#### Data extracts ####

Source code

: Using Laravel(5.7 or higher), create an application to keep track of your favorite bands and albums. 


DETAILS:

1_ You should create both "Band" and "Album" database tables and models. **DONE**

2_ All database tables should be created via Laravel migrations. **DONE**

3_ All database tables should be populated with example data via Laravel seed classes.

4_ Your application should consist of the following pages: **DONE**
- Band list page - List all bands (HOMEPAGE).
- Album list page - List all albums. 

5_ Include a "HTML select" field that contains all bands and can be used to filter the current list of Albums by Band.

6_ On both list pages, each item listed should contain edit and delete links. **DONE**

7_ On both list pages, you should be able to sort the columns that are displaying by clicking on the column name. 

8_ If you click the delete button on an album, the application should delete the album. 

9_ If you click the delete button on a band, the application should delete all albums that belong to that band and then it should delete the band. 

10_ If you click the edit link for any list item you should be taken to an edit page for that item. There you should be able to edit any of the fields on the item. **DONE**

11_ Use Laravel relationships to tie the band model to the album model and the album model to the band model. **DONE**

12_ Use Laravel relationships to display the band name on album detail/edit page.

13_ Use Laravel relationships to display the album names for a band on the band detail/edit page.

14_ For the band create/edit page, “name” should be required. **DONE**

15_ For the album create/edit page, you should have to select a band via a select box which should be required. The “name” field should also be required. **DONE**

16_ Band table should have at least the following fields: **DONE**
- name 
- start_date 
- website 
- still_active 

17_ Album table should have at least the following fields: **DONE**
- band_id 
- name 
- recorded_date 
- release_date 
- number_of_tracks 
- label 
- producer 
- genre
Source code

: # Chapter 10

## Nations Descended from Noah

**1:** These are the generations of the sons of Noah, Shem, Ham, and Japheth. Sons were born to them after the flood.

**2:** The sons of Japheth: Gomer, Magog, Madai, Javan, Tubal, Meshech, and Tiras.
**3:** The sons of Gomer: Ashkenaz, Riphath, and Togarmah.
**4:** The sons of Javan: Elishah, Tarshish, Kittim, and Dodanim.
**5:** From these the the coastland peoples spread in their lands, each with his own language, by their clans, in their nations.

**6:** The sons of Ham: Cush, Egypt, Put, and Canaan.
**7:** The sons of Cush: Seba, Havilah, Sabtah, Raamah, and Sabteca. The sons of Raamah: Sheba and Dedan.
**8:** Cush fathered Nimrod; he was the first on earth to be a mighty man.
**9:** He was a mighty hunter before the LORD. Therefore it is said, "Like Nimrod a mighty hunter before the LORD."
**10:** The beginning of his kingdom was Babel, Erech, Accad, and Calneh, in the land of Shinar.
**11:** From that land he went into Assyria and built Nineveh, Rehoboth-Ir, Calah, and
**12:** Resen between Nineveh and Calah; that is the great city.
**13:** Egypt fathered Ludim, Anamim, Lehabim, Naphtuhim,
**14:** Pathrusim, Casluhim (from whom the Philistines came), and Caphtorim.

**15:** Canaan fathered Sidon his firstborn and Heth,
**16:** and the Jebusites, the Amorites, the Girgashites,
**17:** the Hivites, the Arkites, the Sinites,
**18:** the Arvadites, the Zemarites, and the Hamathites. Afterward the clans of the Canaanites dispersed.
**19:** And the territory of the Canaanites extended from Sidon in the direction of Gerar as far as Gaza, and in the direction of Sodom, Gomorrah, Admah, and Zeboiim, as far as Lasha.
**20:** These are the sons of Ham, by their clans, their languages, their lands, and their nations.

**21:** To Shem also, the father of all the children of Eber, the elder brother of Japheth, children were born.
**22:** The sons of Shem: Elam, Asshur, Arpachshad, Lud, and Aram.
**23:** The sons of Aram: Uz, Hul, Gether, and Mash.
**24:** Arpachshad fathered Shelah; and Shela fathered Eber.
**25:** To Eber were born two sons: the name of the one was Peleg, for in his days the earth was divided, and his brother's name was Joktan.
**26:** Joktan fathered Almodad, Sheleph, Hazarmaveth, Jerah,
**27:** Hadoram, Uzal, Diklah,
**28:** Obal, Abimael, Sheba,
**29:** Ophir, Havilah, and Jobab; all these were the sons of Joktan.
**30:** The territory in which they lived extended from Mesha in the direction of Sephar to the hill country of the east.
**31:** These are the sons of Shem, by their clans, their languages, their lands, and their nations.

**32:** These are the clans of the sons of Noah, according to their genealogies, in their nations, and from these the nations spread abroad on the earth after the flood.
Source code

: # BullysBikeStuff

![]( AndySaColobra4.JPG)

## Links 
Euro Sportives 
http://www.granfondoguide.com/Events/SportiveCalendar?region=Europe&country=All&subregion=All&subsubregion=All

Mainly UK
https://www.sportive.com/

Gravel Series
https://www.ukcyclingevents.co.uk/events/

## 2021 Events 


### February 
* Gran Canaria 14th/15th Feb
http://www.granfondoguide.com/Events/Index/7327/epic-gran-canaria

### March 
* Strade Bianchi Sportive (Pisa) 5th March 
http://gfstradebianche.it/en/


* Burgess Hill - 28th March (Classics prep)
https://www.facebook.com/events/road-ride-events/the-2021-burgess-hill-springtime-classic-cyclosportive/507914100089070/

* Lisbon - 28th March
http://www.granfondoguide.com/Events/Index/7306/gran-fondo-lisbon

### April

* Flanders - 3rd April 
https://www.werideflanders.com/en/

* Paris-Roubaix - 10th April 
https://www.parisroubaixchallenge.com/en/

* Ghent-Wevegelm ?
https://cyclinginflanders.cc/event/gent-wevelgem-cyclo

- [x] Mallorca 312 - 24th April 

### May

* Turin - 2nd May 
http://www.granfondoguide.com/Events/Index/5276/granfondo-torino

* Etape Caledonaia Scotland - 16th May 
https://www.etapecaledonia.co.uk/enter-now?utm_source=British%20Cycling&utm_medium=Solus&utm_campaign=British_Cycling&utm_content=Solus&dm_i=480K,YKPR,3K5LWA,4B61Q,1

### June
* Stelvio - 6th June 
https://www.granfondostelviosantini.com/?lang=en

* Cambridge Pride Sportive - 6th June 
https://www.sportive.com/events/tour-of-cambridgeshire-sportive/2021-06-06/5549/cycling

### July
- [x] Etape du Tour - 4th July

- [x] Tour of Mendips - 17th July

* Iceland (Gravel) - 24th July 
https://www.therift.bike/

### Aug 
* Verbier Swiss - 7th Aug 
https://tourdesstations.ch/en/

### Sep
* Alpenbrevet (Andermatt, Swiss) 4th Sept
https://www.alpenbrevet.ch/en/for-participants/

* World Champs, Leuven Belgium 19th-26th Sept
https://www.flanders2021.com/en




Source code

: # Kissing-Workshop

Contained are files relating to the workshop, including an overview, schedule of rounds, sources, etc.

####

The expected answer is a word-for-word copy of every line from the one that contains "Turin - 2nd May" through the final line of the material.

Task solution:
* Turin - 2nd May 
http://www.granfondoguide.com/Events/Index/5276/granfondo-torino

* Etape Caledonaia Scotland - 16th May 
https://www.etapecaledonia.co.uk/enter-now?utm_source=British%20Cycling&utm_medium=Solus&utm_campaign=British_Cycling&utm_content=Solus&dm_i=480K,YKPR,3K5LWA,4B61Q,1

### June
* Stelvio - 6th June 
https://www.granfondostelviosantini.com/?lang=en

* Cambridge Pride Sportive - 6th June 
https://www.sportive.com/events/tour-of-cambridgeshire-sportive/2021-06-06/5549/cycling

### July
- [x] Etape du Tour - 4th July

- [x] Tour of Mendips - 17th July

* Iceland (Gravel) - 24th July 
https://www.therift.bike/

### Aug 
* Verbier Swiss - 7th Aug 
https://tourdesstations.ch/en/

### Sep
* Alpenbrevet (Andermatt, Swiss) 4th Sept
https://www.alpenbrevet.ch/en/for-participants/

* World Champs, Leuven Belgium 19th-26th Sept
https://www.flanders2021.com/en




Source code

: # Kissing-Workshop

Contained are files relating to the workshop, including an overview, schedule of rounds, sources, etc.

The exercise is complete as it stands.